REQUIRED WORK:
For the full listing below, write out each entry exactly and exclude the images.

START SOURCE MATERIAL

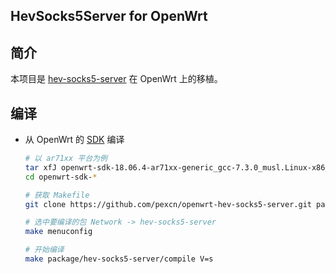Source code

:HevSocks5Server for OpenWrt
---

## 简介

本项目是 [hev-socks5-server][UPSTREAM_PROJECT] 在 OpenWrt 上的移植。

## 编译

- 从 OpenWrt 的 [SDK][OPENWRT_SDK] 编译

    ```bash
    # 以 ar71xx 平台为例
    tar xfJ openwrt-sdk-18.06.4-ar71xx-generic_gcc-7.3.0_musl.Linux-x86_64.tar.xz
    cd openwrt-sdk-*
    
    # 获取 Makefile
    git clone https://github.com/pexcn/openwrt-hev-socks5-server.git package/hev-socks5-server
    
    # 选中要编译的包 Network -> hev-socks5-server
    make menuconfig
    
    # 开始编译
    make package/hev-socks5-server/compile V=s
    ```

[UPSTREAM_PROJECT]: https://github.com/heiher/hev-socks5-server
[OPENWRT_SDK]: https://openwrt.org/docs/guide-developer/obtain.firmware.sdk
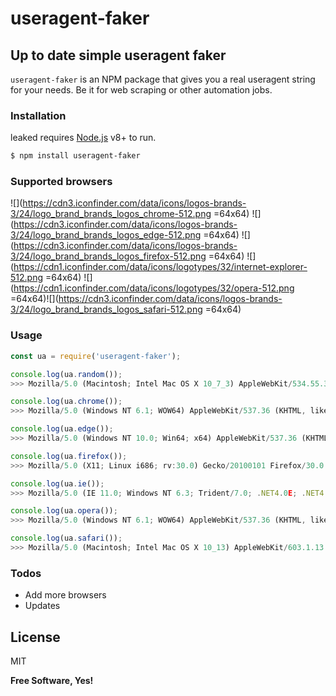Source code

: # useragent-faker

## Up to date simple useragent faker

`useragent-faker` is an NPM package that gives you a real useragent string for your needs.
Be it for web scraping or other automation jobs.

### Installation

leaked requires [Node.js](https://nodejs.org/) v8+ to run.

```sh
$ npm install useragent-faker
```

### Supported browsers

![](https://cdn3.iconfinder.com/data/icons/logos-brands-3/24/logo_brand_brands_logos_chrome-512.png =64x64) ![](https://cdn3.iconfinder.com/data/icons/logos-brands-3/24/logo_brand_brands_logos_edge-512.png =64x64) ![](https://cdn3.iconfinder.com/data/icons/logos-brands-3/24/logo_brand_brands_logos_firefox-512.png =64x64) ![](https://cdn1.iconfinder.com/data/icons/logotypes/32/internet-explorer-512.png =64x64) ![](https://cdn1.iconfinder.com/data/icons/logotypes/32/opera-512.png =64x64)![](https://cdn3.iconfinder.com/data/icons/logos-brands-3/24/logo_brand_brands_logos_safari-512.png =64x64)

### Usage

```javascript
const ua = require('useragent-faker');

console.log(ua.random());
>>> Mozilla/5.0 (Macintosh; Intel Mac OS X 10_7_3) AppleWebKit/534.55.3 (KHTML, like Gecko) Version/5.1.3 Safari/534.53.10

console.log(ua.chrome());
>>> Mozilla/5.0 (Windows NT 6.1; WOW64) AppleWebKit/537.36 (KHTML, like Gecko) Chrome/31.0.1623.0 Safari/537.36

console.log(ua.edge());
>>> Mozilla/5.0 (Windows NT 10.0; Win64; x64) AppleWebKit/537.36 (KHTML, like Gecko) Chrome/48.0.2564.82 Safari/537.36 Edge/14.14359

console.log(ua.firefox());
>>> Mozilla/5.0 (X11; Linux i686; rv:30.0) Gecko/20100101 Firefox/30.0

console.log(ua.ie());
>>> Mozilla/5.0 (IE 11.0; Windows NT 6.3; Trident/7.0; .NET4.0E; .NET4.0C; rv:11.0) like Gecko

console.log(ua.opera());
>>> Mozilla/5.0 (Windows NT 6.1; WOW64) AppleWebKit/537.36 (KHTML, like Gecko) Chrome/45.0.2454.85 Safari/537.36 OPR/32.0.1948.25

console.log(ua.safari());
>>> Mozilla/5.0 (Macintosh; Intel Mac OS X 10_13) AppleWebKit/603.1.13 (KHTML, like Gecko) Version/10.1 Safari/603.1.13
```

### Todos

- Add more browsers
- Updates

## License

MIT

**Free Software, Yes!**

END SOURCE MATERIAL

REPLY TO THE EXERCISE:
Source code

:HevSocks5Server for OpenWrt
---

## 简介

本项目是 [hev-socks5-server][UPSTREAM_PROJECT] 在 OpenWrt 上的移植。

## 编译

- 从 OpenWrt 的 [SDK][OPENWRT_SDK] 编译

    ```bash
    # 以 ar71xx 平台为例
    tar xfJ openwrt-sdk-18.06.4-ar71xx-generic_gcc-7.3.0_musl.Linux-x86_64.tar.xz
    cd openwrt-sdk-*
    
    # 获取 Makefile
    git clone https://github.com/pexcn/openwrt-hev-socks5-server.git package/hev-socks5-server
    
    # 选中要编译的包 Network -> hev-socks5-server
    make menuconfig
    
    # 开始编译
    make package/hev-socks5-server/compile V=s
    ```

[UPSTREAM_PROJECT]: https://github.com/heiher/hev-socks5-server
[OPENWRT_SDK]: https://openwrt.org/docs/guide-developer/obtain.firmware.sdk
Source code

: # useragent-faker

## Up to date simple useragent faker

`useragent-faker` is an NPM package that gives you a real useragent string for your needs.
Be it for web scraping or other automation jobs.

### Installation

leaked requires [Node.js](https://nodejs.org/) v8+ to run.

```sh
$ npm install useragent-faker
```

### Supported browsers

![](https://cdn3.iconfinder.com/data/icons/logos-brands-3/24/logo_brand_brands_logos_chrome-512.png =64x64) ![](https://cdn3.iconfinder.com/data/icons/logos-brands-3/24/logo_brand_brands_logos_edge-512.png =64x64) ![](https://cdn3.iconfinder.com/data/icons/logos-brands-3/24/logo_brand_brands_logos_firefox-512.png =64x64) ![](https://cdn1.iconfinder.com/data/icons/logotypes/32/internet-explorer-512.png =64x64) ![](https://cdn1.iconfinder.com/data/icons/logotypes/32/opera-512.png =64x64)![](https://cdn3.iconfinder.com/data/icons/logos-brands-3/24/logo_brand_brands_logos_safari-512.png =64x64)

### Usage

```javascript
const ua = require('useragent-faker');

console.log(ua.random());
>>> Mozilla/5.0 (Macintosh; Intel Mac OS X 10_7_3) AppleWebKit/534.55.3 (KHTML, like Gecko) Version/5.1.3 Safari/534.53.10

console.log(ua.chrome());
>>> Mozilla/5.0 (Windows NT 6.1; WOW64) AppleWebKit/537.36 (KHTML, like Gecko) Chrome/31.0.1623.0 Safari/537.36

console.log(ua.edge());
>>> Mozilla/5.0 (Windows NT 10.0; Win64; x64) AppleWebKit/537.36 (KHTML, like Gecko) Chrome/48.0.2564.82 Safari/537.36 Edge/14.14359

console.log(ua.firefox());
>>> Mozilla/5.0 (X11; Linux i686; rv:30.0) Gecko/20100101 Firefox/30.0

console.log(ua.ie());
>>> Mozilla/5.0 (IE 11.0; Windows NT 6.3; Trident/7.0; .NET4.0E; .NET4.0C; rv:11.0) like Gecko

console.log(ua.opera());
>>> Mozilla/5.0 (Windows NT 6.1; WOW64) AppleWebKit/537.36 (KHTML, like Gecko) Chrome/45.0.2454.85 Safari/537.36 OPR/32.0.1948.25

console.log(ua.safari());
>>> Mozilla/5.0 (Macintosh; Intel Mac OS X 10_13) AppleWebKit/603.1.13 (KHTML, like Gecko) Version/10.1 Safari/603.1.13
```

### Todos

- Add more browsers
- Updates

## License

MIT

**Free Software, Yes!**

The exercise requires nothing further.